Naoshima, Teshima, Inujima:
sur ces trois îles japonaises
de la mer intérieure de Seto,
art contemporain, architecture et nature respirent ensemble hors des sentiers battus. Balade poétique avec Jonas Pulver
Il existe au Japon, sur une petite île de la mer intérieure de Seto, une bâtisse couleur de bois brûlé à l’intérieur de laquelle on peut contempler la face cachée de la lune. Au début, à vrai dire, on ne voit rien, ou presque. La construction, un parallélépipède mat posé au beau milieu d’un petit village de pêcheurs, là où se tenait jadis un temple aux divinités ancestrales, ne possède aucune fenêtre. Un couloir en colimaçon empêche toute lumière de pénétrer dans la salle principale, silencieuse, obscure. On attend, patiemment, cinq, dix minutes, assis avec soi-même. Peu à peu, au fur et à mesure que l’œil s’accoutume, émerge sur le mur opposé un vaste rectangle légèrement luminescent – un écran ? un cadre ? S’approcher à pas mesurés. Tendre la main. Appréhender la surface. C’est une ouverture, une découpe claire et nette dans la paroi de béton. De l’autre côté ? Un léger souffle. La pénombre à perte de vue. Face à ce vide immense, incommensurable parce qu’exonéré de toute perspective, on se sent à la fois frissonnant et rassuré. Cet espace hors d’atteinte porte en lui-même une promesse. Il murmure : ailleurs.
Poésie du béton
Cet ailleurs, c’est celui qu’évoque sur l’île de Naoshima l’exceptionnelle mise en regard de l’art, l’architecture et la nature. Il ne s’agit pas tant de réfléchir sur la définition de ces trois termes, ensevelis sous leurs propres connotations, mais au contraire de flouter, voire effacer leurs frontières mutuelles pour formuler des propositions nouvelles. En l’occurrence, l’installation «Backside of the Moon» de l’Américain James Turrell, dont les œuvres sont des environnements perceptuels constitués d’espace et de lumière, a été conçue en étroite collaboration avec l’architecte japonais Tadao Ando. Poète du béton, dévoué à la puissance des formes et des matériaux minimalistes, Ando est l’un des principaux artisans du Benesse Art Site Naoshima, un ensemble de musées, d’installations in situ, d’œuvres en plein air et d’infrastructures hôtelières réparti sur trois îles de la mer Seto, quelque part entre Honshu et Shikoku. Communautés locales, maisons traditionnelles centenaires, vestiges industriels, art d’après-guerre, création contemporaine, architecture d’aujourd’hui et paysages d’embruns y dialoguent avec une fluidité qui fait de Naoshima et ses deux îles-sœurs une proposition esthétique et philosophique unique au monde. On en revient transformé. On s’y rend comme en pèlerinage.
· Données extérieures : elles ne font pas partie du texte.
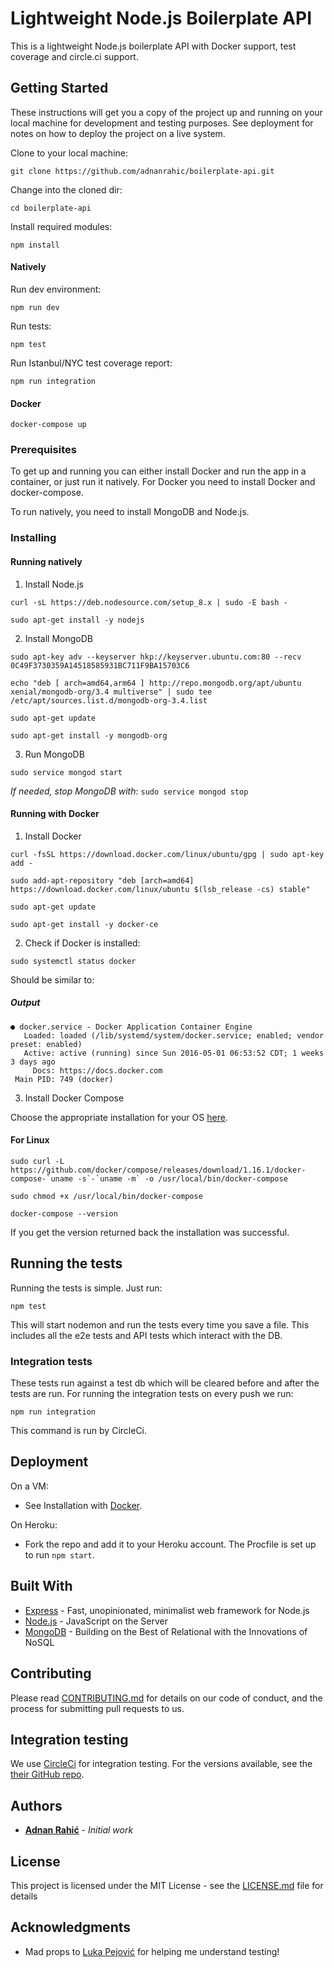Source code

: # Lightweight Node.js Boilerplate API

This is a lightweight Node.js boilerplate API with Docker support, test coverage and circle.ci support.

## Getting Started

These instructions will get you a copy of the project up and running on your local machine for development and testing purposes. See deployment for notes on how to deploy the project on a live system.

Clone to your local machine:
```
git clone https://github.com/adnanrahic/boilerplate-api.git
```

Change into the cloned dir:
```
cd boilerplate-api
```

Install required modules:
```
npm install
```

#### Natively
Run dev environment:
```
npm run dev
```

Run tests:
```
npm test
```

Run Istanbul/NYC test coverage report:
```
npm run integration
```

#### Docker
```
docker-compose up
```

### Prerequisites

To get up and running you can either install Docker and run the app in a container, or just run it natively. For Docker you need to install Docker and docker-compose.

To run natively, you need to install MongoDB and Node.js.

### Installing

#### Running natively

1. Install Node.js
```
curl -sL https://deb.nodesource.com/setup_8.x | sudo -E bash -

sudo apt-get install -y nodejs
```

2. Install MongoDB
```
sudo apt-key adv --keyserver hkp://keyserver.ubuntu.com:80 --recv 0C49F3730359A14518585931BC711F9BA15703C6

echo "deb [ arch=amd64,arm64 ] http://repo.mongodb.org/apt/ubuntu xenial/mongodb-org/3.4 multiverse" | sudo tee /etc/apt/sources.list.d/mongodb-org-3.4.list

sudo apt-get update

sudo apt-get install -y mongodb-org
```

3. Run MongoDB
```
sudo service mongod start
```
*If needed, stop MongoDB with*: `sudo service mongod stop`


#### Running with Docker

1. Install Docker
```
curl -fsSL https://download.docker.com/linux/ubuntu/gpg | sudo apt-key add -

sudo add-apt-repository "deb [arch=amd64] https://download.docker.com/linux/ubuntu $(lsb_release -cs) stable"

sudo apt-get update

sudo apt-get install -y docker-ce
```

2. Check if Docker is installed:
```
sudo systemctl status docker
```
Should be similar to:

##### Output
```
● docker.service - Docker Application Container Engine
   Loaded: loaded (/lib/systemd/system/docker.service; enabled; vendor preset: enabled)
   Active: active (running) since Sun 2016-05-01 06:53:52 CDT; 1 weeks 3 days ago
     Docs: https://docs.docker.com
 Main PID: 749 (docker)
```

3. Install Docker Compose

Choose the appropriate installation for your OS [here](https://docs.docker.com/compose/install/#install-compose).

#### For Linux
```
sudo curl -L https://github.com/docker/compose/releases/download/1.16.1/docker-compose-`uname -s`-`uname -m` -o /usr/local/bin/docker-compose

sudo chmod +x /usr/local/bin/docker-compose

docker-compose --version
```

If you get the version returned back the installation was successful.



## Running the tests

Running the tests is simple. Just run:
```
npm test
```
This will start nodemon and run the tests every time you save a file.
This includes all the e2e tests and API tests which interact with the DB.

### Integration tests

These tests run against a test db which will be cleared before and after the tests are run.
For running the integration tests on every push we run:
```
npm run integration
```

This command is run by CircleCi.

## Deployment

On a VM:
- See Installation with [Docker](#running-with-docker).

On Heroku:
- Fork the repo and add it to your Heroku account. The Procfile is set up to run `npm start`.

## Built With

* [Express](https://expressjs.com/) - Fast, unopinionated, minimalist web framework for Node.js
* [Node.js](https://nodejs.org/en/) - JavaScript on the Server
* [MongoDB](https://www.mongodb.com/) - Building on the Best of Relational with the Innovations of NoSQL

## Contributing

Please read [CONTRIBUTING.md](CONTRIBUTING.md) for details on our code of conduct, and the process for submitting pull requests to us.

## Integration testing

We use [CircleCi](https://circleci.com/) for integration testing. For the versions available, see the [their GitHub repo](https://github.com/circleci). 

## Authors

* [**Adnan Rahić**](https://github.com/adnanrahic) - *Initial work*

<!-- See also the list of [contributors](https://github.com/your/project/contributors) who participated in this project. -->

## License

This project is licensed under the MIT License - see the [LICENSE.md](LICENSE.md) file for details

## Acknowledgments

* Mad props to [Luka Pejović](https://github.com/luka454) for helping me understand testing!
Depuis Tokyo, il faut compter un peu plus de quatre heures de train et une vingtaine de minutes de ferry pour rejoindre Miyanoura, le port principal de Naoshima dont le débarcadère fin comme l’écume a été dessiné par le bureau SANAA. Le bateau a slalomé doucement entre les îlots rocailleux et drus – la mer intérieure en compte un millier. Naoshima, Teshima et Inujima ont leurs résonances propres ; elles se visitent chacune en une journée environ, quoique la densité des sites soit plus forte sur Naoshima, centre névralgique du Benesse Art Site. L’idée est celle d’une promenade, à pied, en bus ou à vélo électrique, une déambulation à fleur de vagues, de forêt ou de hameaux. Le parcours et sa dramaturgie deviennent partie intégrante de l’expérience. Comme l’Archipel est mis en œuvres, le visiteur est mis en art.
Naoshima, la contemplative
Huit kilomètres carrés, 16 km de circonférence, environ 3000 habitants: c’est là que se déploie depuis le début des années 1990 le projet de Soichiro Fukutake, ancien CEO d’une grande compagnie spécialisée entre autres dans l’enseignement privé et président de la fondation qui porte son nom et celui de son père, figure tutélaire disparue dans les années 1980 dont le Benesse Art Site Naoshima est en quelque sorte l’héritage.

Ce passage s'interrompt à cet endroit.